### [Work task]
Give every entry again, exactly.

### [Records for processing]
╭──
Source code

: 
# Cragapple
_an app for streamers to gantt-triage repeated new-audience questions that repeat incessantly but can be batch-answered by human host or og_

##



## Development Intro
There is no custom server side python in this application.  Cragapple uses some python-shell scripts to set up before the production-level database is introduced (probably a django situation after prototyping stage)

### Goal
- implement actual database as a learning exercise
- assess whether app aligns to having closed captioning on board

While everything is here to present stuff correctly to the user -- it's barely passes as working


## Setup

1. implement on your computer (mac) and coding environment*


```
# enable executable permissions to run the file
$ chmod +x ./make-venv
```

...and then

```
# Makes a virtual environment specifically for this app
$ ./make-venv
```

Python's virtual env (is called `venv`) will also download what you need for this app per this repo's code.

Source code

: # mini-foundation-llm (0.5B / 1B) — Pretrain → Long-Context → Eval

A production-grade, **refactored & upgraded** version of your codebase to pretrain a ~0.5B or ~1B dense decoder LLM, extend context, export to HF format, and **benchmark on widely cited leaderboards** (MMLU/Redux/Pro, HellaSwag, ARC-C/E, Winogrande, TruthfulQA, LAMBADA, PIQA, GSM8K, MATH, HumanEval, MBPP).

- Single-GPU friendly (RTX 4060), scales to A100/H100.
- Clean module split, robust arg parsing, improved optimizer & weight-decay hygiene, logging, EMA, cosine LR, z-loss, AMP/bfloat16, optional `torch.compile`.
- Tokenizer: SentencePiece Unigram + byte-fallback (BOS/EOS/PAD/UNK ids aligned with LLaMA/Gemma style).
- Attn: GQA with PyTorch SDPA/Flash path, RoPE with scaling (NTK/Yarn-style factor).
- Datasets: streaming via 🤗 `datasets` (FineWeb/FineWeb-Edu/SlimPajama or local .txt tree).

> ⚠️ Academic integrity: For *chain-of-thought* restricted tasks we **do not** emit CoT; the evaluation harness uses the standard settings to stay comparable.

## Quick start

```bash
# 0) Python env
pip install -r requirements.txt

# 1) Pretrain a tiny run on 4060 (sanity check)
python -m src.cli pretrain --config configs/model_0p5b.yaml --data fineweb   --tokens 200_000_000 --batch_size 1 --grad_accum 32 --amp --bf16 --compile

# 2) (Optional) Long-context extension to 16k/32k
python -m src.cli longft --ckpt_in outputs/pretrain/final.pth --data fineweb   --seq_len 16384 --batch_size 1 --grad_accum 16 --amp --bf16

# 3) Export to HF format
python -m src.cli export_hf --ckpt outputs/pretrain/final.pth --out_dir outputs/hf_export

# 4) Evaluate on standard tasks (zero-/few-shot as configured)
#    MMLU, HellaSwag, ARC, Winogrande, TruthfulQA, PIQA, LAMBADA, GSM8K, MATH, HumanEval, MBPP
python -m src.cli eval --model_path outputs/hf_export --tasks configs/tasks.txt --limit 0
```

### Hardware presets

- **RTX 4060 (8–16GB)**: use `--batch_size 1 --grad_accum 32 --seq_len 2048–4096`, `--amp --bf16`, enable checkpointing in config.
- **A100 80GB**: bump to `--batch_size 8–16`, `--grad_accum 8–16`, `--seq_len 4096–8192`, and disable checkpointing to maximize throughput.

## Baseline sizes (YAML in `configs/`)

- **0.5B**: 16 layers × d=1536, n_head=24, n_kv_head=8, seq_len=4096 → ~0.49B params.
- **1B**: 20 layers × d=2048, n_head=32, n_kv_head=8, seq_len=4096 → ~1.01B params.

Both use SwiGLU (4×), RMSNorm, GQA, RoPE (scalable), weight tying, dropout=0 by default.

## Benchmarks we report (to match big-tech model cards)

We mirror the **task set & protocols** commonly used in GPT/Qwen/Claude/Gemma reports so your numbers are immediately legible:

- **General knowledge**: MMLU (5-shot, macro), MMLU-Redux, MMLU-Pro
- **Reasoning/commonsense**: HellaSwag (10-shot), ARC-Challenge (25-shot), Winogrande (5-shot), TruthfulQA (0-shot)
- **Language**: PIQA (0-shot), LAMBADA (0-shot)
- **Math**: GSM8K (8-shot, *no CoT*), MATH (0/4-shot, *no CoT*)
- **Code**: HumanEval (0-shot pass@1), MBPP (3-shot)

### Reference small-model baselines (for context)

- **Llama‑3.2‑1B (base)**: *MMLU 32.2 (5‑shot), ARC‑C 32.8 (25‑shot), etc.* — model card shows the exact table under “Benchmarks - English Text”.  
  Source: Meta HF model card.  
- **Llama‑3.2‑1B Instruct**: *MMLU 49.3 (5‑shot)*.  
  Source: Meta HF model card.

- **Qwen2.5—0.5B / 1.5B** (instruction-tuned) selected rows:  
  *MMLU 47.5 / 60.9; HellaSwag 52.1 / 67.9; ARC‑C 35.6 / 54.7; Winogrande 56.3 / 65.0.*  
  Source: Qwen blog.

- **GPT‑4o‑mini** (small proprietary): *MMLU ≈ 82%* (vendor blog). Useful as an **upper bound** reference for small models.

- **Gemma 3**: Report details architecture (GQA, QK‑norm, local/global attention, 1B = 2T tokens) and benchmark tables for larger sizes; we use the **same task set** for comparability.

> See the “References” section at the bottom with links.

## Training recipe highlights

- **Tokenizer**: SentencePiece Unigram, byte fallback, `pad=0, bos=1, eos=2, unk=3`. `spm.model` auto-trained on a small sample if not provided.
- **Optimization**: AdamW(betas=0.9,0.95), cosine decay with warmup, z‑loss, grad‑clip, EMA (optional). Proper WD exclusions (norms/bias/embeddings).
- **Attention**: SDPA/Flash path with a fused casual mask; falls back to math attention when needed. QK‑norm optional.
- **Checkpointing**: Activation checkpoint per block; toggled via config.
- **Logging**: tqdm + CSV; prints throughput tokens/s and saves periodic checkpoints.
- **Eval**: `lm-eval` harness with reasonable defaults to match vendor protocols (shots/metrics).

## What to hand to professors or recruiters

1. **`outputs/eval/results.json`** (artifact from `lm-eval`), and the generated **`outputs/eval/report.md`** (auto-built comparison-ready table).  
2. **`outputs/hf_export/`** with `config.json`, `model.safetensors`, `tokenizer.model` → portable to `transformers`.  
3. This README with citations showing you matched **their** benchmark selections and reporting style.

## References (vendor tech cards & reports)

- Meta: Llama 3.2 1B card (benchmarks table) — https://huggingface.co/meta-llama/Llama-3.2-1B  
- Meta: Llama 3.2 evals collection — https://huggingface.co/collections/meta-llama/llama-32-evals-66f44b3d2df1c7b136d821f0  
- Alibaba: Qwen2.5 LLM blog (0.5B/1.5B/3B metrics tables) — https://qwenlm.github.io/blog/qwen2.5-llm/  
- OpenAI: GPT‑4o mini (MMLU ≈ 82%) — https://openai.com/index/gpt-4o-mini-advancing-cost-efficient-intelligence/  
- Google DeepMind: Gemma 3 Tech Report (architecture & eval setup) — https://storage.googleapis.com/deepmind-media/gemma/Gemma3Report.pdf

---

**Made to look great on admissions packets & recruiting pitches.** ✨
╰──
### [Solution for this exercise]
Source code

: 
# Cragapple
_an app for streamers to gantt-triage repeated new-audience questions that repeat incessantly but can be batch-answered by human host or og_

##



## Development Intro
There is no custom server side python in this application.  Cragapple uses some python-shell scripts to set up before the production-level database is introduced (probably a django situation after prototyping stage)

### Goal
- implement actual database as a learning exercise
- assess whether app aligns to having closed captioning on board

While everything is here to present stuff correctly to the user -- it's barely passes as working


## Setup

1. implement on your computer (mac) and coding environment*


```
# enable executable permissions to run the file
$ chmod +x ./make-venv
```

...and then

```
# Makes a virtual environment specifically for this app
$ ./make-venv
```

Python's virtual env (is called `venv`) will also download what you need for this app per this repo's code.

Source code

: # mini-foundation-llm (0.5B / 1B) — Pretrain → Long-Context → Eval

A production-grade, **refactored & upgraded** version of your codebase to pretrain a ~0.5B or ~1B dense decoder LLM, extend context, export to HF format, and **benchmark on widely cited leaderboards** (MMLU/Redux/Pro, HellaSwag, ARC-C/E, Winogrande, TruthfulQA, LAMBADA, PIQA, GSM8K, MATH, HumanEval, MBPP).

- Single-GPU friendly (RTX 4060), scales to A100/H100.
- Clean module split, robust arg parsing, improved optimizer & weight-decay hygiene, logging, EMA, cosine LR, z-loss, AMP/bfloat16, optional `torch.compile`.
- Tokenizer: SentencePiece Unigram + byte-fallback (BOS/EOS/PAD/UNK ids aligned with LLaMA/Gemma style).
- Attn: GQA with PyTorch SDPA/Flash path, RoPE with scaling (NTK/Yarn-style factor).
- Datasets: streaming via 🤗 `datasets` (FineWeb/FineWeb-Edu/SlimPajama or local .txt tree).

> ⚠️ Academic integrity: For *chain-of-thought* restricted tasks we **do not** emit CoT; the evaluation harness uses the standard settings to stay comparable.

## Quick start

```bash
# 0) Python env
pip install -r requirements.txt

# 1) Pretrain a tiny run on 4060 (sanity check)
python -m src.cli pretrain --config configs/model_0p5b.yaml --data fineweb   --tokens 200_000_000 --batch_size 1 --grad_accum 32 --amp --bf16 --compile

# 2) (Optional) Long-context extension to 16k/32k
python -m src.cli longft --ckpt_in outputs/pretrain/final.pth --data fineweb   --seq_len 16384 --batch_size 1 --grad_accum 16 --amp --bf16

# 3) Export to HF format
python -m src.cli export_hf --ckpt outputs/pretrain/final.pth --out_dir outputs/hf_export

# 4) Evaluate on standard tasks (zero-/few-shot as configured)
#    MMLU, HellaSwag, ARC, Winogrande, TruthfulQA, PIQA, LAMBADA, GSM8K, MATH, HumanEval, MBPP
python -m src.cli eval --model_path outputs/hf_export --tasks configs/tasks.txt --limit 0
```

### Hardware presets

- **RTX 4060 (8–16GB)**: use `--batch_size 1 --grad_accum 32 --seq_len 2048–4096`, `--amp --bf16`, enable checkpointing in config.
- **A100 80GB**: bump to `--batch_size 8–16`, `--grad_accum 8–16`, `--seq_len 4096–8192`, and disable checkpointing to maximize throughput.

## Baseline sizes (YAML in `configs/`)

- **0.5B**: 16 layers × d=1536, n_head=24, n_kv_head=8, seq_len=4096 → ~0.49B params.
- **1B**: 20 layers × d=2048, n_head=32, n_kv_head=8, seq_len=4096 → ~1.01B params.

Both use SwiGLU (4×), RMSNorm, GQA, RoPE (scalable), weight tying, dropout=0 by default.

## Benchmarks we report (to match big-tech model cards)

We mirror the **task set & protocols** commonly used in GPT/Qwen/Claude/Gemma reports so your numbers are immediately legible:

- **General knowledge**: MMLU (5-shot, macro), MMLU-Redux, MMLU-Pro
- **Reasoning/commonsense**: HellaSwag (10-shot), ARC-Challenge (25-shot), Winogrande (5-shot), TruthfulQA (0-shot)
- **Language**: PIQA (0-shot), LAMBADA (0-shot)
- **Math**: GSM8K (8-shot, *no CoT*), MATH (0/4-shot, *no CoT*)
- **Code**: HumanEval (0-shot pass@1), MBPP (3-shot)

### Reference small-model baselines (for context)

- **Llama‑3.2‑1B (base)**: *MMLU 32.2 (5‑shot), ARC‑C 32.8 (25‑shot), etc.* — model card shows the exact table under “Benchmarks - English Text”.  
  Source: Meta HF model card.  
- **Llama‑3.2‑1B Instruct**: *MMLU 49.3 (5‑shot)*.  
  Source: Meta HF model card.

- **Qwen2.5—0.5B / 1.5B** (instruction-tuned) selected rows:  
  *MMLU 47.5 / 60.9; HellaSwag 52.1 / 67.9; ARC‑C 35.6 / 54.7; Winogrande 56.3 / 65.0.*  
  Source: Qwen blog.

- **GPT‑4o‑mini** (small proprietary): *MMLU ≈ 82%* (vendor blog). Useful as an **upper bound** reference for small models.

- **Gemma 3**: Report details architecture (GQA, QK‑norm, local/global attention, 1B = 2T tokens) and benchmark tables for larger sizes; we use the **same task set** for comparability.

> See the “References” section at the bottom with links.

## Training recipe highlights

- **Tokenizer**: SentencePiece Unigram, byte fallback, `pad=0, bos=1, eos=2, unk=3`. `spm.model` auto-trained on a small sample if not provided.
- **Optimization**: AdamW(betas=0.9,0.95), cosine decay with warmup, z‑loss, grad‑clip, EMA (optional). Proper WD exclusions (norms/bias/embeddings).
- **Attention**: SDPA/Flash path with a fused casual mask; falls back to math attention when needed. QK‑norm optional.
- **Checkpointing**: Activation checkpoint per block; toggled via config.
- **Logging**: tqdm + CSV; prints throughput tokens/s and saves periodic checkpoints.
- **Eval**: `lm-eval` harness with reasonable defaults to match vendor protocols (shots/metrics).

## What to hand to professors or recruiters

1. **`outputs/eval/results.json`** (artifact from `lm-eval`), and the generated **`outputs/eval/report.md`** (auto-built comparison-ready table).  
2. **`outputs/hf_export/`** with `config.json`, `model.safetensors`, `tokenizer.model` → portable to `transformers`.  
3. This README with citations showing you matched **their** benchmark selections and reporting style.

## References (vendor tech cards & reports)

- Meta: Llama 3.2 1B card (benchmarks table) — https://huggingface.co/meta-llama/Llama-3.2-1B  
- Meta: Llama 3.2 evals collection — https://huggingface.co/collections/meta-llama/llama-32-evals-66f44b3d2df1c7b136d821f0  
- Alibaba: Qwen2.5 LLM blog (0.5B/1.5B/3B metrics tables) — https://qwenlm.github.io/blog/qwen2.5-llm/  
- OpenAI: GPT‑4o mini (MMLU ≈ 82%) — https://openai.com/index/gpt-4o-mini-advancing-cost-efficient-intelligence/  
- Google DeepMind: Gemma 3 Tech Report (architecture & eval setup) — https://storage.googleapis.com/deepmind-media/gemma/Gemma3Report.pdf

---

**Made to look great on admissions packets & recruiting pitches.** ✨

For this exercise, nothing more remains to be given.